La librera no pudo por menos de sonreír alzando las cejas.

Encendió un cigarrillo mirándome con atención.

—¿Y eso es lo que le ha llevado a destruir su libro?

—¡He obrado por idealismo literario!

—¿Y qué le reprocha a Vila-Matas?

—El final terrible de

El viaje vertical.

—No recuerdo muy bien cómo sale del paso Mayol...

—Sale del paso, como acertadamente dice usted, mediante una pirueta de lo más desagradable... Una línea de diálogo: «—Al fin—, murmuró Mayol.»

—Más bien genial para ser la frase final...

—Me temo que no podemos entendernos.

—¿Y Fresán?

—Lo suyo es un insulto general al arte de la novela.

—¿Qué quiere usted decir?

—¡Pero si su personaje es una ciudad!

—Sí, México, es brillante.

—Brillante... Brillante... Si eso es cuanto espera de la literatura, debería cambiar de profesión, ¡qué sé yo, hacerse nodriza, con el pecho que tiene!
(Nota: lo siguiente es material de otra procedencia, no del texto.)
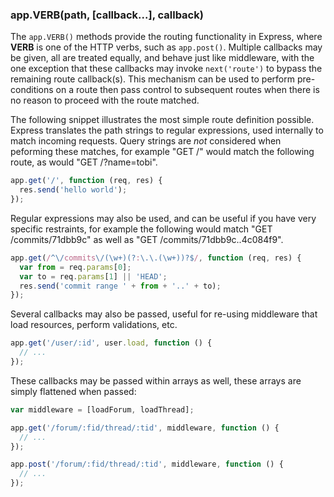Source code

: <h3 id='app.VERB'>app.VERB(path, [callback...], callback)</h3>

The `app.VERB()` methods provide the routing functionality in Express, where <strong>VERB</strong> is one of the HTTP verbs, such as `app.post()`. Multiple callbacks may be given, all are treated equally, and behave just like middleware, with the one exception that these callbacks may invoke `next('route')` to bypass the remaining route callback(s). This mechanism can be used to perform pre-conditions on a route then pass control to subsequent routes when there is no reason to proceed with the route matched.

The following snippet illustrates the most simple route definition possible. Express translates the path strings to regular expressions, used internally to match incoming requests. Query strings are <em>not</em> considered when peforming these matches, for example "GET /" would match the following route, as would "GET /?name=tobi".

```js
app.get('/', function (req, res) {
  res.send('hello world');
});
```

Regular expressions may also be used, and can be useful if you have very specific restraints, for example the following would match "GET /commits/71dbb9c" as well as "GET /commits/71dbb9c..4c084f9".

```js
app.get(/^\/commits\/(\w+)(?:\.\.(\w+))?$/, function (req, res) {
  var from = req.params[0];
  var to = req.params[1] || 'HEAD';
  res.send('commit range ' + from + '..' + to);
});
```

Several callbacks may also be passed, useful for re-using middleware that load resources, perform validations, etc.

```js
app.get('/user/:id', user.load, function () {
  // ...
});
```

These callbacks may be passed within arrays as well, these arrays are simply flattened when passed:

```js
var middleware = [loadForum, loadThread];

app.get('/forum/:fid/thread/:tid', middleware, function () {
  // ...
});

app.post('/forum/:fid/thread/:tid', middleware, function () {
  // ...
});
```
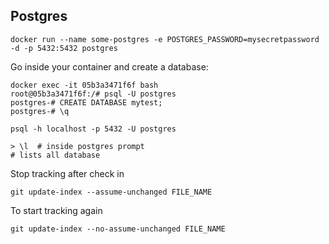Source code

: 
## Postgres
```shell
docker run --name some-postgres -e POSTGRES_PASSWORD=mysecretpassword -d -p 5432:5432 postgres

``` 
Go inside your container and create a database:

```shell
docker exec -it 05b3a3471f6f bash
root@05b3a3471f6f:/# psql -U postgres
postgres-# CREATE DATABASE mytest;
postgres-# \q
```
```shell
psql -h localhost -p 5432 -U postgres

```

```shell
> \l  # inside postgres prompt
# lists all database 
```

Stop tracking after check in

```shell
git update-index --assume-unchanged FILE_NAME
```
To start tracking again

```shell
git update-index --no-assume-unchanged FILE_NAME
```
—¿No cree que se pasa un poco de la raya?

—Las relaciones humanas no son lo mío.

—¿A qué se dedica?

—Soy profesor de literatura en la universidad.

—¡Ah!

—Por eso le pido un poco de indulgencia. He actuado bajo el efecto del alcohol.

—Bien, escuche, ni siquiera voy a preguntarle su nombre ni a pedirle el carné de identidad. Pongamos que ha tenido un mal día. Corramos un tupido velo. Al fin y al cabo, si bien no comulgo con usted respecto a Fresán y a Vila-Matas, debo reconocer que sentí una pequeña frustración con el final de

Estrella distante.

—Gracias por confesármelo, me reconforta.

—Sólo le pediré que pague los libros que ha destrozado.

Salí aliviado de la librería. Mi intenso desfogue me había costado unos doscientos euros, y había obtenido el perdón de una librera que, en ese mismo instante, quizá estuviese contaminada a su vez por el síndrome Enigma. ¡Ah! ¡Ojalá ese «virus» pudiera propagarse, alcanzar toda la ciudad, Europa, el planeta!